Here are six take-home points from Thursday’s supreme court ruling that saved subsidies in the president’s signature healthcare law:
1. What the ruling said
By a 6-3 decision, the supreme court protected subsidies for about 6 million people who have bought health insurance in the last two years under the Patient Protection and Affordable Care Act.
The court rejected a challenge saying the law did not allow for subsidies for patients who purchased insurance in 30 states where the federal government operates insurance exchanges. Subsidies were only meant for state-run exchanges, the challenge said.
The court disagreed.
“Congress passed the Affordable Care Act to improve health insurance markets, not to destroy them,” wrote chief justice John Roberts for the majority. “If at all possible, we must interpret the act in a way that is consistent with the former, and avoids the latter.”
Justice Antonin Scalia contributed an acid dissent. “We really should start calling this law Scotus-care,” he said, referring to a previous, 2012 rejection by the court of a challenge to the law.
2. What the ruling means for patients and insurers
The government says 87% of the more than 7 million people in 30 states who bought insurance through federal exchanges receive subsidies. That’s more than 6 million people. The ruling announced on Thursday means the subsidies will stay in place, removing a threat to coverage for those patients.
The ruling also removes a major source of market insecurity for insurers. Health stocks were up on the news – UnitedHealth Group was up 3% at midday and Humana was up almost 9%.
“If the partisan challenge to this law had succeeded, millions of Americans would have had thousands of dollars’ worth of tax credits taken from them,” President Barack Obama said at the White House on Thursday in a statement welcoming the supreme court decision.
“For many, insurance would have become unaffordable again. Many would have become uninsured again. Ultimately, everyone’s premiums could have gone up. America would have gone backwards.”
3. What the ruling means for the supreme court
The Roberts court has not materialized as the avatar of astringent conservatism some extremely informed observers on the left once fretted it would become. Thursday’s ruling also means that Roberts, a George W Bush appointee, takes on a new role in pop political culture as secret best friends with Barack Obama – and thus a villain on the right.
“Has supreme court justice John Roberts been blackmailed or intimidated?” wondered one far-right site.
Roberts has now beaten back a challenge to the healthcare law not once but twice. In 2012, the chief justice cast the deciding vote in a 5-4 ruling that upheld penalties for people who did not acquire insurance. Critics thought Robert’s reasoning, which judged the penalties to be a kind of tax, exhibited a suspicious elasticity. Roberts wrote that the court should avoid reversing Congress where plausible.

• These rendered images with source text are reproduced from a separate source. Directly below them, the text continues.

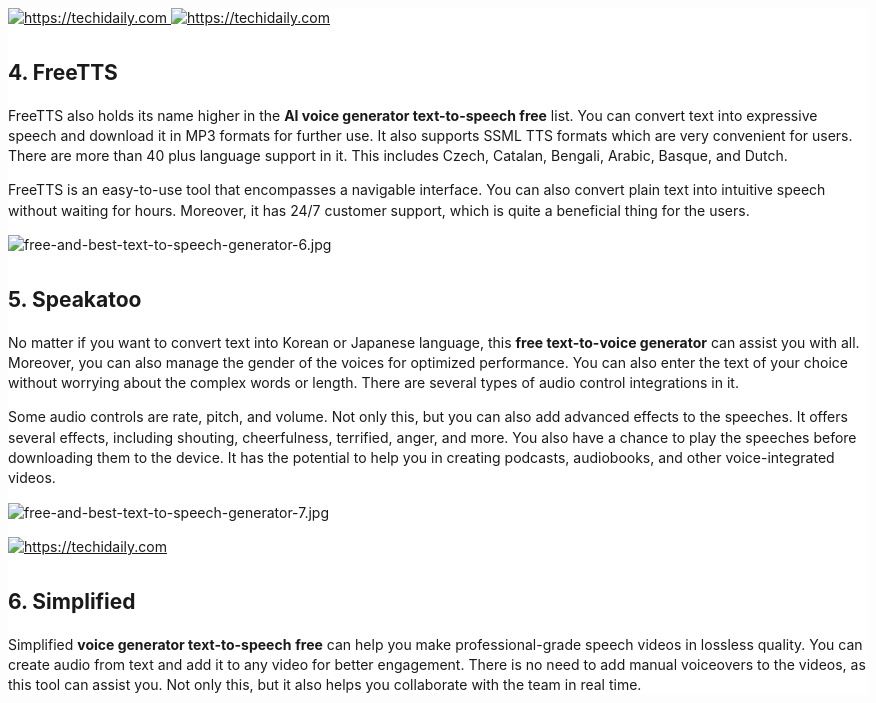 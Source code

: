 
<a href="https://appsumo.8odi.net/c/5597632/2137394/7443" target="_top" id="2137394">
  <img src="//a.impactradius-go.com/display-ad/7443-2137394" border="0" alt="https://techidaily.com" width="600" height="90"/>
</a>
<img height="0" width="0" src="https://appsumo.8odi.net/i/5597632/2137394/7443" style="position:absolute;visibility:hidden;" border="0" />


<a href="https://appsumo.8odi.net/c/5597632/2137413/7443" target="_top" id="2137413">
  <img src="//a.impactradius-go.com/display-ad/7443-2137413" border="0" alt="https://techidaily.com" width="728" height="90"/>
</a>
<img height="0" width="0" src="https://appsumo.8odi.net/i/5597632/2137413/7443" style="position:absolute;visibility:hidden;" border="0" />

## 4\. FreeTTS

FreeTTS also holds its name higher in the **AI voice generator text-to-speech free** list. You can convert text into expressive speech and download it in MP3 formats for further use. It also supports SSML TTS formats which are very convenient for users. There are more than 40 plus language support in it. This includes Czech, Catalan, Bengali, Arabic, Basque, and Dutch.

FreeTTS is an easy-to-use tool that encompasses a navigable interface. You can also convert plain text into intuitive speech without waiting for hours. Moreover, it has 24/7 customer support, which is quite a beneficial thing for the users.

![free-and-best-text-to-speech-generator-6.jpg](https://images.wondershare.com/virbo/images2023/new/free-and-best-text-to-speech-generator-6.jpg)

## 5\. Speakatoo

No matter if you want to convert text into Korean or Japanese language, this **free text-to-voice generator** can assist you with all. Moreover, you can also manage the gender of the voices for optimized performance. You can also enter the text of your choice without worrying about the complex words or length. There are several types of audio control integrations in it.

Some audio controls are rate, pitch, and volume. Not only this, but you can also add advanced effects to the speeches. It offers several effects, including shouting, cheerfulness, terrified, anger, and more. You also have a chance to play the speeches before downloading them to the device. It has the potential to help you in creating podcasts, audiobooks, and other voice-integrated videos.

![free-and-best-text-to-speech-generator-7.jpg](https://images.wondershare.com/virbo/images2023/new/free-and-best-text-to-speech-generator-7.jpg)


<a href="https://aligracehair.sjv.io/c/5597632/2115916/19272" target="_top" id="2115916">
  <img src="//a.impactradius-go.com/display-ad/19272-2115916" border="0" alt="https://techidaily.com" width="300" height="90"/>
</a>
<img height="0" width="0" src="https://aligracehair.sjv.io/i/5597632/2115916/19272" style="position:absolute;visibility:hidden;" border="0" />

## 6\. Simplified

Simplified **voice generator text-to-speech** **free** can help you make professional-grade speech videos in lossless quality. You can create audio from text and add it to any video for better engagement. There is no need to add manual voiceovers to the videos, as this tool can assist you. Not only this, but it also helps you collaborate with the team in real time.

4. What the ruling means for Barack Obama
“The Affordable Care Act is here to stay,” the president said. The healthcare law, if it endures, is a potentially durable stool leg on which an Obama presidential legacy might rest. (If the administration signs a Pacific trade deal, that might make another leg – while the economic recovery or an Iran nuclear deal might make for others.)
The president has 18 months to go, the long-term consequences of the healthcare law won’t be clear for years, and anything can happen. But national healthcare reform is policymaking on a potentially historic scale.
5. What the ruling means for Republicans
The ruling represents a defeat of one of the most closely held and vehemently repeated policy priorities for Republicans since the first Obama term. It’s a setback. On the other hand, Republicans have been freed from having to cobble together their own alternative to the healthcare law. They may now revert to gleefully unaccountable criticism – should they be so inclined.
As for the 2016 presidential contest, the ruling frees certain Republican candidates from a potentially awkward situation in which tens of thousands of people in their home states lose insurance coverage, creating a crisis that could undermine the candidate. Wisconsin governor Scott Walker, for example, should he run, now won’t have to explain why people he kicked off Medicaid weren’t caught by the safety net of federal subsidies, as he said they would be.
6. How Republicans could still defeat Obamacare
“We will continue our efforts to repeal the law and replace it with patient-centered solutions that meet the needs of seniors, small-business owners and middle-class families,” the House speaker, John Boehner, said on Thursday.
Republicans have talked about a plan to repeal provisions of Obamacare as part of a budget bill that they could pass in the Senate with a simple majority and send to the president’s desk. The two fatal flaws in the plan are:
- 1) Such a deal would require agreement between Republicans in the House and Senate on other budget issues they will be hard-pressed to reach agreement on, starting with defense spending.
- 2) Obama would surely veto the bill, which would then die.
Alternatively, Republicans could nominate a winning presidential candidate, hold their congressional majorities and pass a law that carves up the Affordable Care Act. But in a few years, their resolve to do so may have waned.
Or it may have strengthened – and they may have more Democrats on their side. Tracking polls show Americans still view the law unfavorably, with an average of 48% opposing it and 43% in favor.